There was a time, long ago, when national politics and New York politics were nearly one and the same. From 1928 to 1948, the state produced a presidential candidate every year, and in 1944, both presidential candidates, Franklin Roosevelt and Thomas Dewey, called New York home.
More recently, of course, the center of gravity has shifted south and west as New York and its neighbors hemorrhaged electoral votes and, thus, political clout.
But all of that is about to change. With Hillary Clinton considered the Democratic Party’s nominee in waiting (and Governor Andrew Cuomo thought to be among those sweating her decision) and New Jersey Governor Chris Christie regarded as a strong candidate for the Republican nomination, the New York metropolitan region has returned to the national political spotlight.
New York will never again be what it was in the 1920s—the state with the largest number of electoral votes (45). But the region still can produce political leaders who emerge not so much because they represent powerful constituencies but because they articulate powerful ideas.

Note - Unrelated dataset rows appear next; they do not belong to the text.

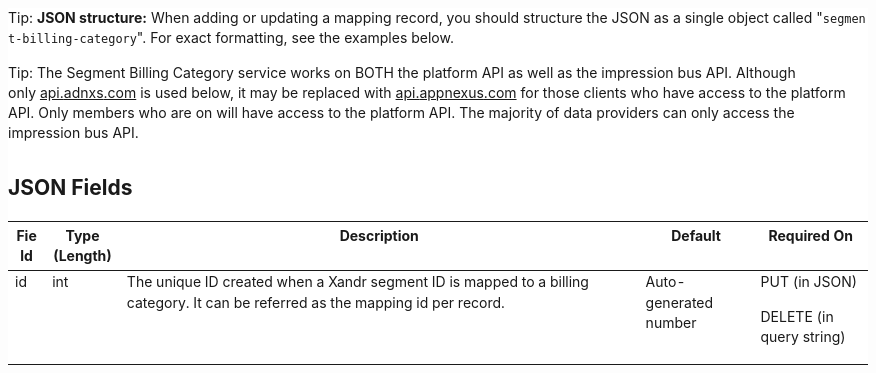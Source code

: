 </div>

<div class="note tip">

<span class="tiptitle">Tip:</span> **JSON structure:** When adding or
updating a mapping record, you should structure the JSON as a single
object called "`segment-billing-category`". For exact formatting, see
the examples below.

</div>

<div class="note tip">

<span class="tiptitle">Tip:</span> The Segment Billing Category service
works on BOTH the platform API as well as the impression bus API.
Although
only <a href="https://api.adnxs.com/" class="xref" target="_blank">api.<span
class="ph">adnxs</span>.com</a> is used below, it may be replaced with
<a href="https://api.appnexus.com/" class="xref"
target="_blank">api.<span class="ph">appnexus</span>.com</a> for those
clients who have access to the platform API. Only members who are on
<span class="ph"></span> will have access to the platform API. The
majority of data providers can only access the impression bus API.

</div>

</div>

<div class="section">

## JSON Fields

<div class="tablenoborder">

<table class="table" data-cellpadding="4" data-cellspacing="0"
data-summary="" data-frame="border" data-border="1" data-rules="all">
<thead class="thead">
<tr class="header ">
<th id="d8375e248" class="entry nocellnoborder"
style="vertical-align: top">Field</th>
<th id="d8375e251" class="entry nocellnoborder"
style="vertical-align: top">Type (Length)</th>
<th id="d8375e254" class="entry nocellnoborder"
style="vertical-align: top">Description</th>
<th id="d8375e257" class="entry nocellnoborder"
style="vertical-align: top">Default</th>
<th id="d8375e260" class="entry cell-noborder"
style="vertical-align: top">Required On</th>
</tr>
</thead>
<tbody class="tbody">
<tr class="odd ">
<td class="entry nocellnoborder"
headers="d8375e248 ">id</td>
<td class="entry nocellnoborder"
headers="d8375e251 ">int</td>
<td class="entry nocellnoborder"
headers="d8375e254 ">The unique ID created when a <span
class="ph">Xandr</span> segment ID is mapped to a billing category. It
can be referred as the mapping id per record.</td>
<td class="entry nocellnoborder"
headers="d8375e257 ">Auto-generated number</td>
<td class="entry cell-noborder"
headers="d8375e260 ">PUT (in JSON)
<p>DELETE (in query string)</p></td>
</tr>
<tr class="even ">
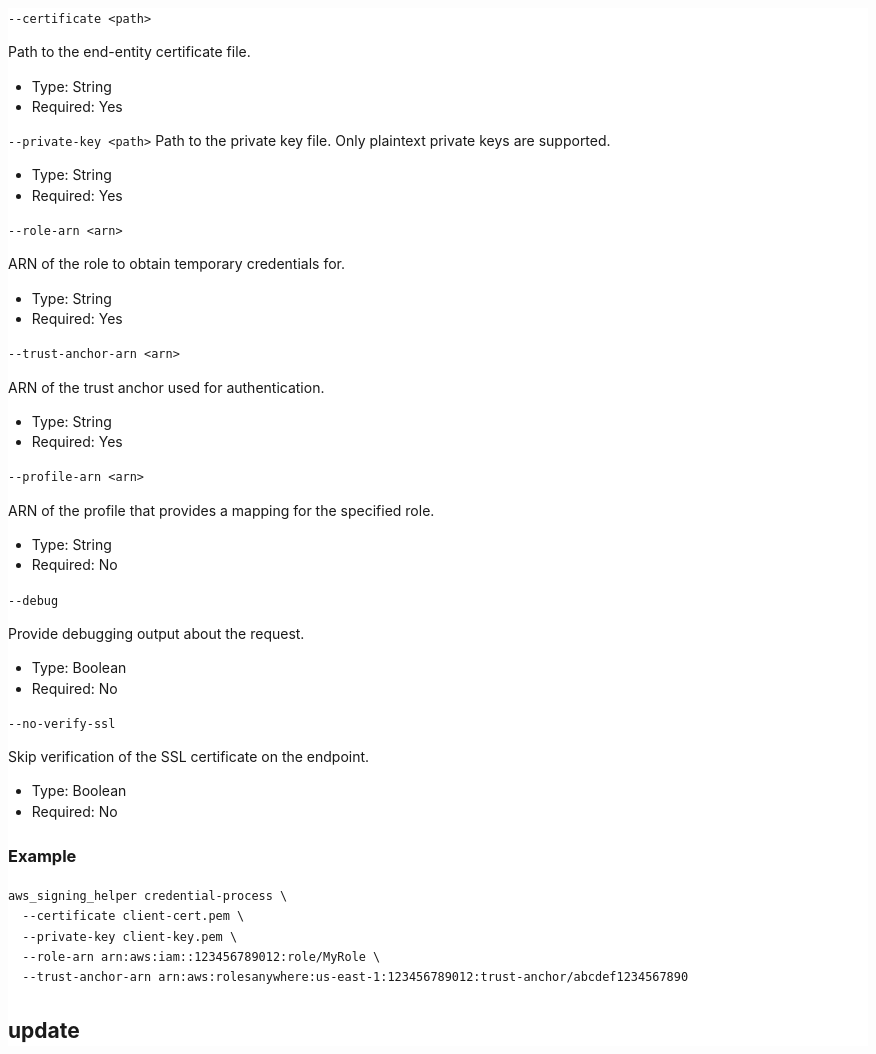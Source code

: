 `--certificate <path>`


Path to the end-entity certificate file.

* Type: String
* Required: Yes

`--private-key <path>`
Path to the private key file. Only plaintext private keys are supported.

* Type: String
* Required: Yes

`--role-arn <arn>`

ARN of the role to obtain temporary credentials for.

* Type: String
* Required: Yes

`--trust-anchor-arn <arn>`

ARN of the trust anchor used for authentication.

* Type: String
* Required: Yes

`--profile-arn <arn>`

ARN of the profile that provides a mapping for the specified role.

* Type: String
* Required: No

`--debug`

Provide debugging output about the request.

* Type: Boolean
* Required: No

`--no-verify-ssl`

Skip verification of the SSL certificate on the endpoint.

* Type: Boolean
* Required: No

### Example

```
aws_signing_helper credential-process \
  --certificate client-cert.pem \
  --private-key client-key.pem \
  --role-arn arn:aws:iam::123456789012:role/MyRole \
  --trust-anchor-arn arn:aws:rolesanywhere:us-east-1:123456789012:trust-anchor/abcdef1234567890
```

## update
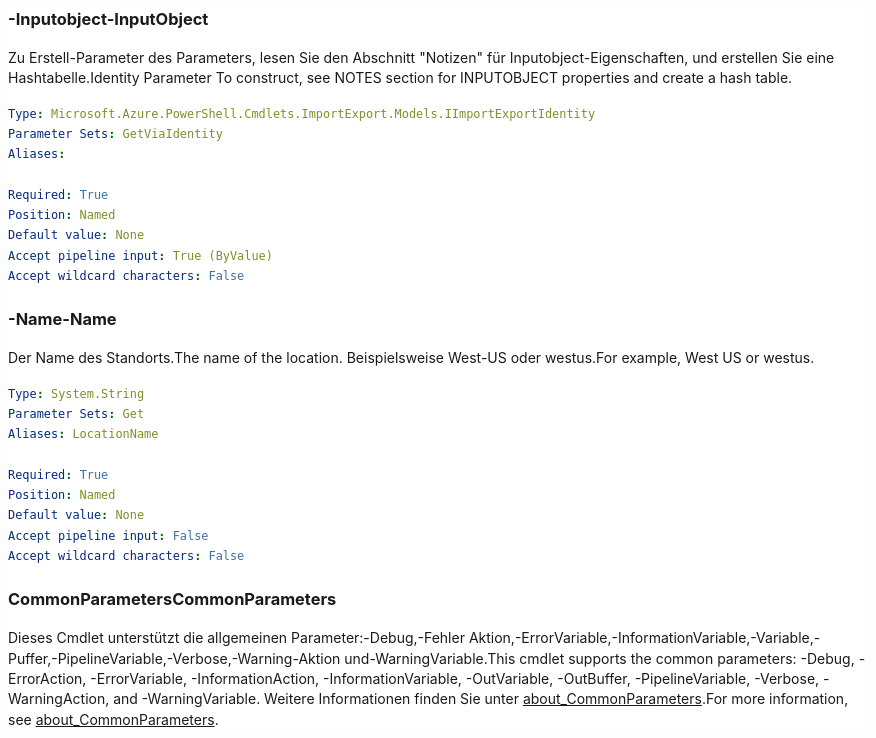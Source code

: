 ### <span data-ttu-id="3accb-124">-Inputobject</span><span class="sxs-lookup"><span data-stu-id="3accb-124">-InputObject</span></span>
<span data-ttu-id="3accb-125">Zu Erstell-Parameter des Parameters, lesen Sie den Abschnitt "Notizen" für Inputobject-Eigenschaften, und erstellen Sie eine Hashtabelle.</span><span class="sxs-lookup"><span data-stu-id="3accb-125">Identity Parameter To construct, see NOTES section for INPUTOBJECT properties and create a hash table.</span></span>

```yaml
Type: Microsoft.Azure.PowerShell.Cmdlets.ImportExport.Models.IImportExportIdentity
Parameter Sets: GetViaIdentity
Aliases:

Required: True
Position: Named
Default value: None
Accept pipeline input: True (ByValue)
Accept wildcard characters: False
```

### <span data-ttu-id="3accb-126">-Name</span><span class="sxs-lookup"><span data-stu-id="3accb-126">-Name</span></span>
<span data-ttu-id="3accb-127">Der Name des Standorts.</span><span class="sxs-lookup"><span data-stu-id="3accb-127">The name of the location.</span></span>
<span data-ttu-id="3accb-128">Beispielsweise West-US oder westus.</span><span class="sxs-lookup"><span data-stu-id="3accb-128">For example, West US or westus.</span></span>

```yaml
Type: System.String
Parameter Sets: Get
Aliases: LocationName

Required: True
Position: Named
Default value: None
Accept pipeline input: False
Accept wildcard characters: False
```

### <span data-ttu-id="3accb-129">CommonParameters</span><span class="sxs-lookup"><span data-stu-id="3accb-129">CommonParameters</span></span>
<span data-ttu-id="3accb-130">Dieses Cmdlet unterstützt die allgemeinen Parameter:-Debug,-Fehler Aktion,-ErrorVariable,-InformationVariable,-Variable,-Puffer,-PipelineVariable,-Verbose,-Warning-Aktion und-WarningVariable.</span><span class="sxs-lookup"><span data-stu-id="3accb-130">This cmdlet supports the common parameters: -Debug, -ErrorAction, -ErrorVariable, -InformationAction, -InformationVariable, -OutVariable, -OutBuffer, -PipelineVariable, -Verbose, -WarningAction, and -WarningVariable.</span></span> <span data-ttu-id="3accb-131">Weitere Informationen finden Sie unter [about_CommonParameters](http://go.microsoft.com/fwlink/?LinkID=113216).</span><span class="sxs-lookup"><span data-stu-id="3accb-131">For more information, see [about_CommonParameters](http://go.microsoft.com/fwlink/?LinkID=113216).</span></span>
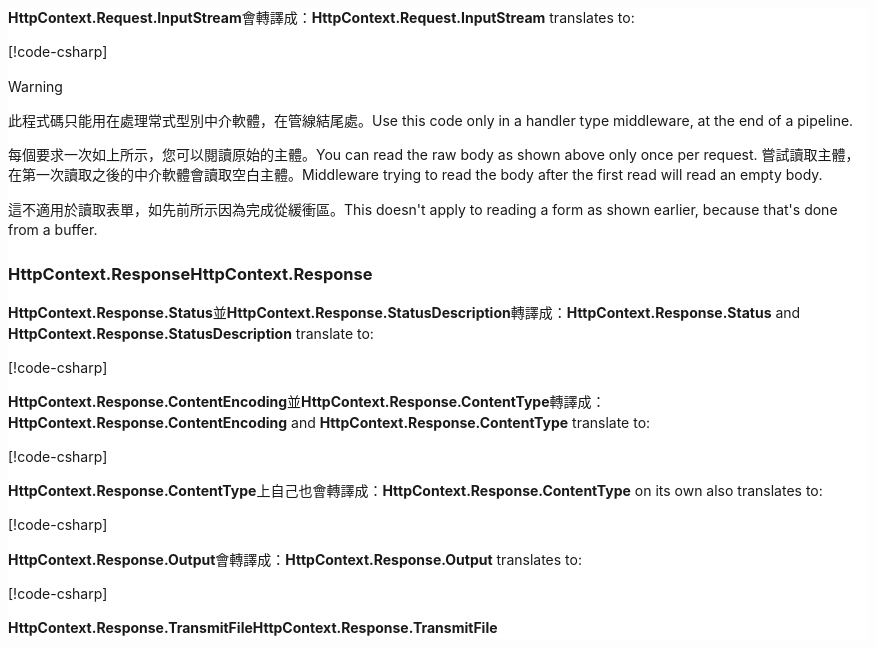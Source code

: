 <span data-ttu-id="7ab81-241">**HttpContext.Request.InputStream**會轉譯成：</span><span class="sxs-lookup"><span data-stu-id="7ab81-241">**HttpContext.Request.InputStream** translates to:</span></span>

[!code-csharp[](http-modules/sample/Asp.Net.Core/Middleware/HttpContextDemoMiddleware.cs?name=snippet_Input)]

> [!WARNING]
> <span data-ttu-id="7ab81-242">此程式碼只能用在處理常式型別中介軟體，在管線結尾處。</span><span class="sxs-lookup"><span data-stu-id="7ab81-242">Use this code only in a handler type middleware, at the end of a pipeline.</span></span>
>
><span data-ttu-id="7ab81-243">每個要求一次如上所示，您可以閱讀原始的主體。</span><span class="sxs-lookup"><span data-stu-id="7ab81-243">You can read the raw body as shown above only once per request.</span></span> <span data-ttu-id="7ab81-244">嘗試讀取主體，在第一次讀取之後的中介軟體會讀取空白主體。</span><span class="sxs-lookup"><span data-stu-id="7ab81-244">Middleware trying to read the body after the first read will read an empty body.</span></span>
>
><span data-ttu-id="7ab81-245">這不適用於讀取表單，如先前所示因為完成從緩衝區。</span><span class="sxs-lookup"><span data-stu-id="7ab81-245">This doesn't apply to reading a form as shown earlier, because that's done from a buffer.</span></span>

### <a name="httpcontextresponse"></a><span data-ttu-id="7ab81-246">HttpContext.Response</span><span class="sxs-lookup"><span data-stu-id="7ab81-246">HttpContext.Response</span></span>

<span data-ttu-id="7ab81-247">**HttpContext.Response.Status**並**HttpContext.Response.StatusDescription**轉譯成：</span><span class="sxs-lookup"><span data-stu-id="7ab81-247">**HttpContext.Response.Status** and **HttpContext.Response.StatusDescription** translate to:</span></span>

[!code-csharp[](http-modules/sample/Asp.Net.Core/Middleware/HttpContextDemoMiddleware.cs?name=snippet_Status)]

<span data-ttu-id="7ab81-248">**HttpContext.Response.ContentEncoding**並**HttpContext.Response.ContentType**轉譯成：</span><span class="sxs-lookup"><span data-stu-id="7ab81-248">**HttpContext.Response.ContentEncoding** and **HttpContext.Response.ContentType** translate to:</span></span>

[!code-csharp[](http-modules/sample/Asp.Net.Core/Middleware/HttpContextDemoMiddleware.cs?name=snippet_RespType)]

<span data-ttu-id="7ab81-249">**HttpContext.Response.ContentType**上自己也會轉譯成：</span><span class="sxs-lookup"><span data-stu-id="7ab81-249">**HttpContext.Response.ContentType** on its own also translates to:</span></span>

[!code-csharp[](http-modules/sample/Asp.Net.Core/Middleware/HttpContextDemoMiddleware.cs?name=snippet_RespTypeOnly)]

<span data-ttu-id="7ab81-250">**HttpContext.Response.Output**會轉譯成：</span><span class="sxs-lookup"><span data-stu-id="7ab81-250">**HttpContext.Response.Output** translates to:</span></span>

[!code-csharp[](http-modules/sample/Asp.Net.Core/Middleware/HttpContextDemoMiddleware.cs?name=snippet_Output)]

<span data-ttu-id="7ab81-251">**HttpContext.Response.TransmitFile**</span><span class="sxs-lookup"><span data-stu-id="7ab81-251">**HttpContext.Response.TransmitFile**</span></span>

Mr. Christie and, to a somewhat lesser extent, Mr. Cuomo have emerged as important governors, because they have proven that they can get things done. That alone sets them apart from those who conduct business in Washington. The two governors also have managed to cross party lines and even, yes, compromise on occasion for the sake of getting legislation passed.
Mrs. Clinton, of course, partnered with her husband, President Bill Clinton, in moving the Democratic Party to the center in the 1990s. And in her role as secretary of state, she sometimes won admiration even from critics for her tireless efforts to advance national interests while balancing the concerns of allies and antagonists alike.
Being able to play well with others, or to at least tolerate the existence of others, may well be a product of the dizzying diversity and close quarters of life in the greatest metropolis on Earth. If you can negotiate here, you can negotiate anywhere.
Whatever the reason, it would seem clear that the next presidential cycle will feature a good deal of talk about how people get things done in the New York-New Jersey area. Who knows? Maybe the rest of the country, and maybe even Washington, will learn something about leadership from a region whose influence was thought to be long gone.